Pasticcere nascondeva in casa un arsenale

Rimini

RIMINI. Da quattro mesi aveva trovato lavoro a Riccione, come pasticciere e il suo desiderio era cancellare completamente gli effetti di una vecchia condanna, tornando a essere “incensurato”. Ma c’è da scommettere che la domanda di riabilitazione non arriverà mai al Tribunale di sorveglianza di Palermo. Francesco Paolo Bova, 53 anni, originario di Palermo, è finito nuovamente in manette con l’accusa di detenzione di armi. La sua abitazione, una villetta bifamiliare lungo via Muccioli, a Coriano, custodiva infatti un intero arsenale a disposizione della malavita. Una mitragliatrice, un fucile a canne mozze, undici pistole, munizioni di vario tipo e persino giubbotti antiproiettili, parrucche e passamontagna per travestirsi durante le rapine.

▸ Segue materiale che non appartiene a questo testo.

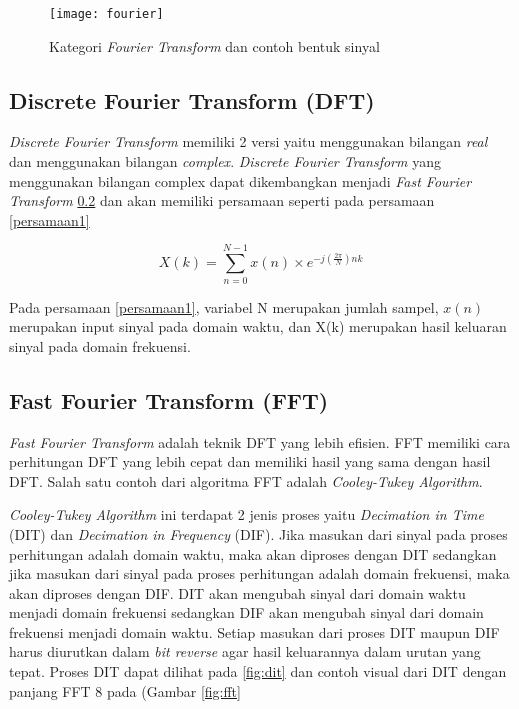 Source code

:\begin{figure}[H] 
		\centering  
		\texttt{[image: fourier]}  
		\caption[Kategori \textit{Fourier Transform} dan contoh bentuk sinyal]{Kategori \textit{Fourier Transform} dan contoh bentuk sinyal}
		\label{fig:fourier} 
\end{figure}

\subsection{Discrete Fourier Transform (DFT)}
\textit{Discrete Fourier Transform} memiliki 2 versi yaitu menggunakan bilangan \textit{real} dan menggunakan bilangan \textit{complex}. \textit{Discrete Fourier Transform} yang menggunakan bilangan complex dapat dikembangkan menjadi \textit{Fast Fourier Transform} \ref{fft} dan akan memiliki persamaan seperti pada persamaan \ref{persamaan1}

\begin{equation}\label{persamaan1}
X(k)=\sum_{n=0}^{N-1} x(n) \times e^{-j\left(\frac{2 \pi}{N}\right) n k}
\end{equation}

Pada persamaan \ref{persamaan1}, variabel N merupakan jumlah sampel, $x(n)$ merupakan input sinyal pada domain waktu, dan X(k) merupakan hasil keluaran sinyal pada domain frekuensi.

\subsection{Fast Fourier Transform (FFT)}\label{fft}
\textit{Fast Fourier Transform} adalah teknik DFT yang lebih efisien. FFT memiliki cara perhitungan DFT yang lebih cepat dan memiliki hasil yang sama dengan hasil DFT. Salah satu contoh dari algoritma FFT adalah \textit{Cooley-Tukey Algorithm}.

\textit{Cooley-Tukey Algorithm} ini terdapat 2 jenis proses yaitu \textit{Decimation in Time} (DIT) dan \textit{Decimation in Frequency} (DIF). Jika masukan dari sinyal pada proses perhitungan adalah domain waktu, maka akan diproses dengan DIT sedangkan jika masukan dari sinyal pada proses perhitungan adalah domain frekuensi, maka akan diproses dengan DIF. DIT akan mengubah sinyal dari domain waktu menjadi domain frekuensi sedangkan DIF akan mengubah sinyal dari domain frekuensi menjadi domain waktu. Setiap masukan dari proses DIT maupun DIF harus diurutkan dalam \textit{bit reverse} agar hasil keluarannya dalam urutan yang tepat. Proses DIT dapat dilihat pada \ref{fig:dit} dan contoh visual dari DIT dengan panjang FFT 8 pada (Gambar \ref{fig:fft}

Si tratta di armi clandestine, ma anche artigianali: all’insaputa di tutti, l’uomo si era specializzato, adibendo in garage un vero e proprio laboratorio, nella modifica di pistole da soft-air, acquistate regolarmente su internet, in micidiali revolver perfettamente funzionanti. Quando era troppo complicato potenziare la canna era abile nel modellare e adattare i proiettili veri, da inserire nei caricatori destinati alle armi dei “Giochi di guerra”. E’ questo il nome dell’operazione della Squadra mobile della questura di Rimini, sviluppata con il coordinamento del Servizio centrale operativo della polizia di Stato.

Il siciliano, che vive in Romagna da quasi quindici anni e che prima di trasferirsi a Coriano risiedeva con la famiglia a Cesena, è stato arrestato su disposizione del pm Paolo Gengarelli e oggi comparirà davanti al giudice. Non potrà spiegare con la sola passione delle armi o con la fantasiosa tesi del collezionismo il materiale che aveva in casa. Intanto l’uomo, difeso dall’avvocato Vincenzo Falata del foro di Palermo, si avvarrà della facoltà di non rispondere. Vuole capire quali carte hanno in mano gli investigatori riminesi, prima di fare una mossa falsa. Gli uomini del vice questore aggiunto Nicola Vitale sono convinti di aver messo le mani sul deposito di una grossa banda, specializzata in assalti a portavalori.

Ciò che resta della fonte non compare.